About this task = Gather all lines with "base" from the records.

Data =
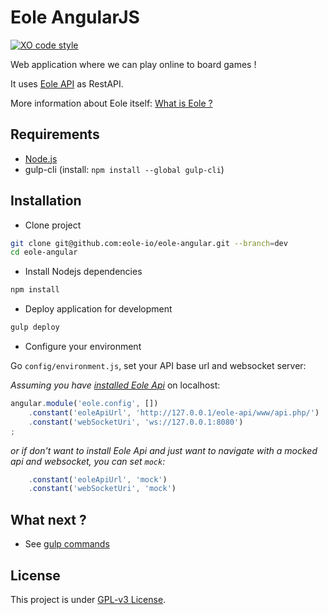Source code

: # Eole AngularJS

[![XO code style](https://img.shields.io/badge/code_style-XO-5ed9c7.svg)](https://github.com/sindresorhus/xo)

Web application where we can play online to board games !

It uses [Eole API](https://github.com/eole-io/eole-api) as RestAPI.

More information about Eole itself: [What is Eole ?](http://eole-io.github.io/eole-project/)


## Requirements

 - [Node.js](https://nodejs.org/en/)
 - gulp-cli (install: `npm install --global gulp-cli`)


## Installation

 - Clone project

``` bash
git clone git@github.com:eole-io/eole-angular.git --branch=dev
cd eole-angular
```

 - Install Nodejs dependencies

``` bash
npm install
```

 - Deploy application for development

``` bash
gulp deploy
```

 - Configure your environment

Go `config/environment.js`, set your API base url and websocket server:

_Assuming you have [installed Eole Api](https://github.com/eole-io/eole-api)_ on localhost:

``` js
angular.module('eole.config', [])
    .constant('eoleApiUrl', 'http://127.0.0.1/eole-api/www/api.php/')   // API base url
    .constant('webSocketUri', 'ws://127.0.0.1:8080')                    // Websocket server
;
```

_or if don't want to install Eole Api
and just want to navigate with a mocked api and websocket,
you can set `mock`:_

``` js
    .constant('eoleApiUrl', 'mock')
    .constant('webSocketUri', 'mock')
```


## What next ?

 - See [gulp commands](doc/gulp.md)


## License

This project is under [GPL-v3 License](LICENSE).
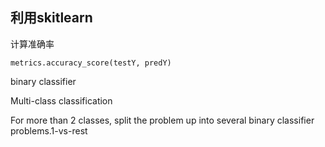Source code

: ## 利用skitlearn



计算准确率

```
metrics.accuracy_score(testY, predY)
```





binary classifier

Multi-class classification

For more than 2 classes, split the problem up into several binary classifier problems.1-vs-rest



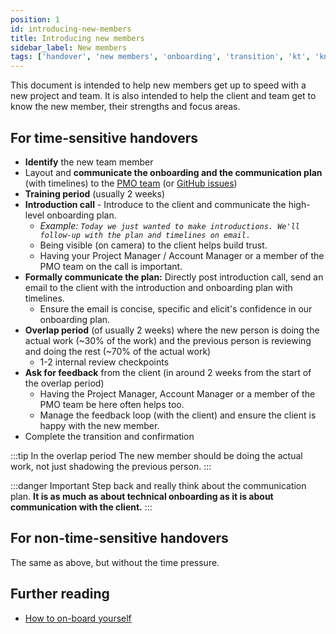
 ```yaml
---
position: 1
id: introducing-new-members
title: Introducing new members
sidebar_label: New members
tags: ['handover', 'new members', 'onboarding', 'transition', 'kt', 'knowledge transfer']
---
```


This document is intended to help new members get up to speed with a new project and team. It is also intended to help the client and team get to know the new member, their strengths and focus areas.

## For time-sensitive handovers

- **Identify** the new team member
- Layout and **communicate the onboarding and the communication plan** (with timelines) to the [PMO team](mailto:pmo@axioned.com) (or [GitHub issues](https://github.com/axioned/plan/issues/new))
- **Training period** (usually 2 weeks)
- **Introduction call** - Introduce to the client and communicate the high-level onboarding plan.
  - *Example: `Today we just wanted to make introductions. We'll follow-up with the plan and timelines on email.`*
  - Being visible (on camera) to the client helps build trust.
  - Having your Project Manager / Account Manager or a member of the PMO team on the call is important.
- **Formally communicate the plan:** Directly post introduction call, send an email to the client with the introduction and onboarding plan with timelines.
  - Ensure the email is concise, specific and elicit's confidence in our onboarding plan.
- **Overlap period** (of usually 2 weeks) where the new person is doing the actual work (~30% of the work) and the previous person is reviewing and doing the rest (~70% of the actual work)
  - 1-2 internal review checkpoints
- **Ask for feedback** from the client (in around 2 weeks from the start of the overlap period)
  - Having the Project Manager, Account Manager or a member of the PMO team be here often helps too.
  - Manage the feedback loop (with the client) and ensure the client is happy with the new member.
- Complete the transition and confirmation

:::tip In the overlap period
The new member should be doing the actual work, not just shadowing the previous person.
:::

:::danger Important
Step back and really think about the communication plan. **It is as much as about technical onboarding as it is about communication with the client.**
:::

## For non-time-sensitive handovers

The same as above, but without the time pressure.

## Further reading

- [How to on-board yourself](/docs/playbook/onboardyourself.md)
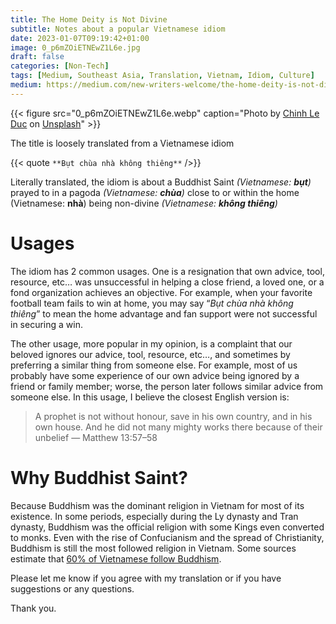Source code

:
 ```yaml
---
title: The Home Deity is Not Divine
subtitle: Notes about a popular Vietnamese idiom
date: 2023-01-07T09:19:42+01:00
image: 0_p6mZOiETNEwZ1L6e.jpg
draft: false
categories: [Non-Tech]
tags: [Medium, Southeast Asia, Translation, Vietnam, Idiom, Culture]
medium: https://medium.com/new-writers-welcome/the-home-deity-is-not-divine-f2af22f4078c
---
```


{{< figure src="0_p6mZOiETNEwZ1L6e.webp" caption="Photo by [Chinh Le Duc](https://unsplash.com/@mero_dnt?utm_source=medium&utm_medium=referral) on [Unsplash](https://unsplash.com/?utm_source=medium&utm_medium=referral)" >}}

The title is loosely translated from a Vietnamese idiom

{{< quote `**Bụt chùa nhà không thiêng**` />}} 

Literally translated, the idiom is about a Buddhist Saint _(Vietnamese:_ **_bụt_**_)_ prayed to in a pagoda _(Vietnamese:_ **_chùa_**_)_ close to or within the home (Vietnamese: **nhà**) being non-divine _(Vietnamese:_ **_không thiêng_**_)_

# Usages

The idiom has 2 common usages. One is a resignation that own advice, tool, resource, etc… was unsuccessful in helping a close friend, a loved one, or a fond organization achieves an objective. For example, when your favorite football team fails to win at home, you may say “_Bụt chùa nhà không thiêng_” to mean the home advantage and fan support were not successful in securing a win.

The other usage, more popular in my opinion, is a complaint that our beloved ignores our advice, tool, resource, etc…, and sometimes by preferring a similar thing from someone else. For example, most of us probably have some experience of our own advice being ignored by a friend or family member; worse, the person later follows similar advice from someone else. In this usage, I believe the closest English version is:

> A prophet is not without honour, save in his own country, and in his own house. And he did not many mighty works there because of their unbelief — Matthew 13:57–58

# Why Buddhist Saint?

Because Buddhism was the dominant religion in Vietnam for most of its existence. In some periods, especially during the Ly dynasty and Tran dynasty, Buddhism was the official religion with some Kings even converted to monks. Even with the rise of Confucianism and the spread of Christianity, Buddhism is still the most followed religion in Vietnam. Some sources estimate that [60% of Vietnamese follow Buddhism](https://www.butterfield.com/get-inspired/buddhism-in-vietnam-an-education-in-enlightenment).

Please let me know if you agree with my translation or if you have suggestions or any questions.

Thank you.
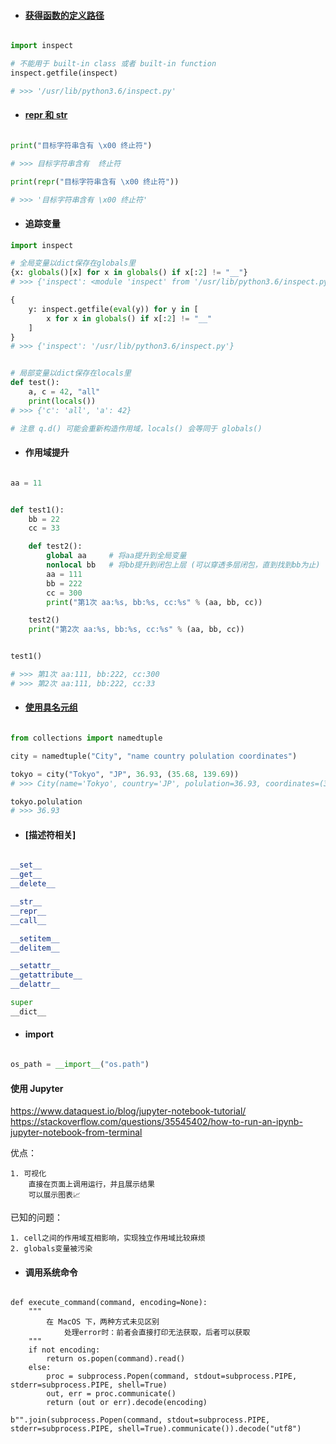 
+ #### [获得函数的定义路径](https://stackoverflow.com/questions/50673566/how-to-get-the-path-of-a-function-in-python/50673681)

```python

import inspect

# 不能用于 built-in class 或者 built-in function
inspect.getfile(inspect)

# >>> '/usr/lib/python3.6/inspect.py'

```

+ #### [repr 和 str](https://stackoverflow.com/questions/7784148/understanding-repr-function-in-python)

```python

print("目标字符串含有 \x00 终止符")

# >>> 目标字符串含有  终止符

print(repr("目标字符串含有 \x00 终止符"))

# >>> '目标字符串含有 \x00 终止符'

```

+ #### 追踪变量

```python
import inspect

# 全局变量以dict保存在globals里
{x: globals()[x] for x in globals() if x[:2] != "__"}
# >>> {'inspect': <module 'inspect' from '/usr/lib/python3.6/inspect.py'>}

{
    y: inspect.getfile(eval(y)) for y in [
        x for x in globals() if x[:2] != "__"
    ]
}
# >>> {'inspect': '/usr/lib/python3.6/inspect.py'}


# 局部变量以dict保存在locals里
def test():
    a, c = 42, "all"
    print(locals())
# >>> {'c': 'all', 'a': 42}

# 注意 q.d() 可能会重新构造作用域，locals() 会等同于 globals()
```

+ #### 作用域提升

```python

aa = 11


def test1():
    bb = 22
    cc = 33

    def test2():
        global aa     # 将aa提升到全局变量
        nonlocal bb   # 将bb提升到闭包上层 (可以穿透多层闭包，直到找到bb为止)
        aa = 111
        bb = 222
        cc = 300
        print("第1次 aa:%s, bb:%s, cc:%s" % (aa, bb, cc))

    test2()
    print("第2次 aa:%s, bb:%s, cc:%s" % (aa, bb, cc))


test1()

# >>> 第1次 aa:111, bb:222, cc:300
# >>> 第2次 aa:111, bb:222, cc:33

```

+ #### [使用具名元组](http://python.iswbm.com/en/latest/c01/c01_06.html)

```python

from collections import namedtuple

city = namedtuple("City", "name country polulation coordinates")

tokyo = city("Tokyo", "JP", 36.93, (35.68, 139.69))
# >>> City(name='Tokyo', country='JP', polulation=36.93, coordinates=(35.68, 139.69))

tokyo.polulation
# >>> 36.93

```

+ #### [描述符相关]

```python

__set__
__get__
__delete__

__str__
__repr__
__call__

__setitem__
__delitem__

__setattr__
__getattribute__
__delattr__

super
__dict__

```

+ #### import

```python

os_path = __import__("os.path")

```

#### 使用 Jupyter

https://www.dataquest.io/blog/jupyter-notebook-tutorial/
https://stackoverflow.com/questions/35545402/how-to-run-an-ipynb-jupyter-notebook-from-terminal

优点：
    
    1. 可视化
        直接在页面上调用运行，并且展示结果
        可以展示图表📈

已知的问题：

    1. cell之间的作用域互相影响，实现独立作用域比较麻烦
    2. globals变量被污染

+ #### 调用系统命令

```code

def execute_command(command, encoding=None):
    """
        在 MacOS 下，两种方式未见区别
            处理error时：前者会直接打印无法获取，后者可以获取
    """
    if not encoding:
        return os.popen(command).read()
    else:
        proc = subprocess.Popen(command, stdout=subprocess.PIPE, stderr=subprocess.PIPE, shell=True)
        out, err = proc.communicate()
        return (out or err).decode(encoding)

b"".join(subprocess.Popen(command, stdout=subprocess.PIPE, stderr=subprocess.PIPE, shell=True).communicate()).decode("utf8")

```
* * *
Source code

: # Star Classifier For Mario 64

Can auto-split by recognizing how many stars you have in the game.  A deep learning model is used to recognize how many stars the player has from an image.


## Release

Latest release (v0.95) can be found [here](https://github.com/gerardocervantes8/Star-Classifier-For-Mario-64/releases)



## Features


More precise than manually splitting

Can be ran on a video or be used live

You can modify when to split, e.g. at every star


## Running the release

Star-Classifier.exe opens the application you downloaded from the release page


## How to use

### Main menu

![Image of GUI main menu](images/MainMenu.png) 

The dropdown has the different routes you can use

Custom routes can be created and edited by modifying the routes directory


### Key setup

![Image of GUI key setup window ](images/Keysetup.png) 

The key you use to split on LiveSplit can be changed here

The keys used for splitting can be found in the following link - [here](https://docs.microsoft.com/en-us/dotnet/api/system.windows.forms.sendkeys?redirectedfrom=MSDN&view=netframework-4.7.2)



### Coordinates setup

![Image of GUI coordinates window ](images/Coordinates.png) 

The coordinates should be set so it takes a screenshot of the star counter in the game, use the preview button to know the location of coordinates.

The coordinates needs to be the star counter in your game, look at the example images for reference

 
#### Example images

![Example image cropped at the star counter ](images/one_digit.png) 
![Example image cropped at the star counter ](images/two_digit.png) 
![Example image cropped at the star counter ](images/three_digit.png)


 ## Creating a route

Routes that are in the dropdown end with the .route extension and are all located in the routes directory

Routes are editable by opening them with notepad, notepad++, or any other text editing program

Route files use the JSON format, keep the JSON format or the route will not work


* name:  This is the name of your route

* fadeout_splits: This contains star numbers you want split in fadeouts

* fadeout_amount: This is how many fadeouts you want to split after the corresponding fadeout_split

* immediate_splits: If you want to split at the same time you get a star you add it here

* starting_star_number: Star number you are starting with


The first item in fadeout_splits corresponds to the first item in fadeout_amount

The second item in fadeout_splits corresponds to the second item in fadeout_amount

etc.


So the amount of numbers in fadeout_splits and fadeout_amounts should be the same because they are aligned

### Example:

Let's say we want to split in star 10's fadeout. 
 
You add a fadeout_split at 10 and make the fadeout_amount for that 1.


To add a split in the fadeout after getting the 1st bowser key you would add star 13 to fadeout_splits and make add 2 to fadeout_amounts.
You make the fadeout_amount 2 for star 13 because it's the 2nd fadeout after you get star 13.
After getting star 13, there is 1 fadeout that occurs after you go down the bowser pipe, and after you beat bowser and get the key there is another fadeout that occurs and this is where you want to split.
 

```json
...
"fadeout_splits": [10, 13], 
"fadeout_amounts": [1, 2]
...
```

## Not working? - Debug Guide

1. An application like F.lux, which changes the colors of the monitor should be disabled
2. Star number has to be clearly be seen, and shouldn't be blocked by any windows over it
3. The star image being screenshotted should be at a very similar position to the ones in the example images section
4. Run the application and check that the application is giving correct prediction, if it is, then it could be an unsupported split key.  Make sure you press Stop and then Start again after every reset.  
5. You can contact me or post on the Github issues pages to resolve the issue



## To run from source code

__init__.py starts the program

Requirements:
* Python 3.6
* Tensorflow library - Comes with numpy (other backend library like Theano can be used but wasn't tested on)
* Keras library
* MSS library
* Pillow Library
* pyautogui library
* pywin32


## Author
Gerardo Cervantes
...
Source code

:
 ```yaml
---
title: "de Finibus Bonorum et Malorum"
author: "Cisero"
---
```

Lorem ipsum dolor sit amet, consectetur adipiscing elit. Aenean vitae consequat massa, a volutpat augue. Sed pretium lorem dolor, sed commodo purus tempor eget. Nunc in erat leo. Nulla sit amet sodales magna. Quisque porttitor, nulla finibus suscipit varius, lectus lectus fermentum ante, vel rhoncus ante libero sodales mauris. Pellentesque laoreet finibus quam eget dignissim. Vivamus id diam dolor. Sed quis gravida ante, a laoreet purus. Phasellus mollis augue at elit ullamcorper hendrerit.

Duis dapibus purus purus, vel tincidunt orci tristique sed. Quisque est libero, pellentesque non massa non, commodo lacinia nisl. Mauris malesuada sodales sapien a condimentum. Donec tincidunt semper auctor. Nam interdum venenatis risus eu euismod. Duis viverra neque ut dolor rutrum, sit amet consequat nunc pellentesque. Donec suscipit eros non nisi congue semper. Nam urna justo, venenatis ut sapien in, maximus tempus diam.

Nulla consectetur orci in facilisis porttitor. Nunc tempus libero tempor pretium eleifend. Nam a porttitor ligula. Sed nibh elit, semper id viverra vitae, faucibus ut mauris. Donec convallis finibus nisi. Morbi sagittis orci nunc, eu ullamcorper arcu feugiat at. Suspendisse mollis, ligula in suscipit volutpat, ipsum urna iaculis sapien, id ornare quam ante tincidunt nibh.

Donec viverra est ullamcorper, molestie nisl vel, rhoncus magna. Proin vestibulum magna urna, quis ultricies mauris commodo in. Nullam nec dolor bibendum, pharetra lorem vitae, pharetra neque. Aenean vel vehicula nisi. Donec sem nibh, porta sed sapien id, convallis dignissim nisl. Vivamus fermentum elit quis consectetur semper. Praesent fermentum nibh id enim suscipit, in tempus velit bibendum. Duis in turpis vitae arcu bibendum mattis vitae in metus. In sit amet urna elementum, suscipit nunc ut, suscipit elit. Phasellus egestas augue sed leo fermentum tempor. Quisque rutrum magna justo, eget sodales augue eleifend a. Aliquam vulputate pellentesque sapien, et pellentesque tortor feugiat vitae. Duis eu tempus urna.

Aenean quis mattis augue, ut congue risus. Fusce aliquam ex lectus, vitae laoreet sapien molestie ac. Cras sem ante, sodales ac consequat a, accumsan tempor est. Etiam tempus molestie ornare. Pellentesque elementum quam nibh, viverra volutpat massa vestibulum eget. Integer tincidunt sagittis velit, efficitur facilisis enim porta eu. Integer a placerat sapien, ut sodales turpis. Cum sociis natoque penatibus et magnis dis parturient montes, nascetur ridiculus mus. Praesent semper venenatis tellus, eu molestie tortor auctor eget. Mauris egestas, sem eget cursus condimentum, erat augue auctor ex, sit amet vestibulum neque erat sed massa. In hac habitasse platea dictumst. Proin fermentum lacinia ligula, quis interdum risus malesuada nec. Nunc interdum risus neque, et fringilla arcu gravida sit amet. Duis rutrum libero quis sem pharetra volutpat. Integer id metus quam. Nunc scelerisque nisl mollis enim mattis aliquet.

Solution for this exercise =
Go `config/environment.js`, set your API base url and websocket server:
    .constant('eoleApiUrl', 'http://127.0.0.1/eole-api/www/api.php/')   // API base url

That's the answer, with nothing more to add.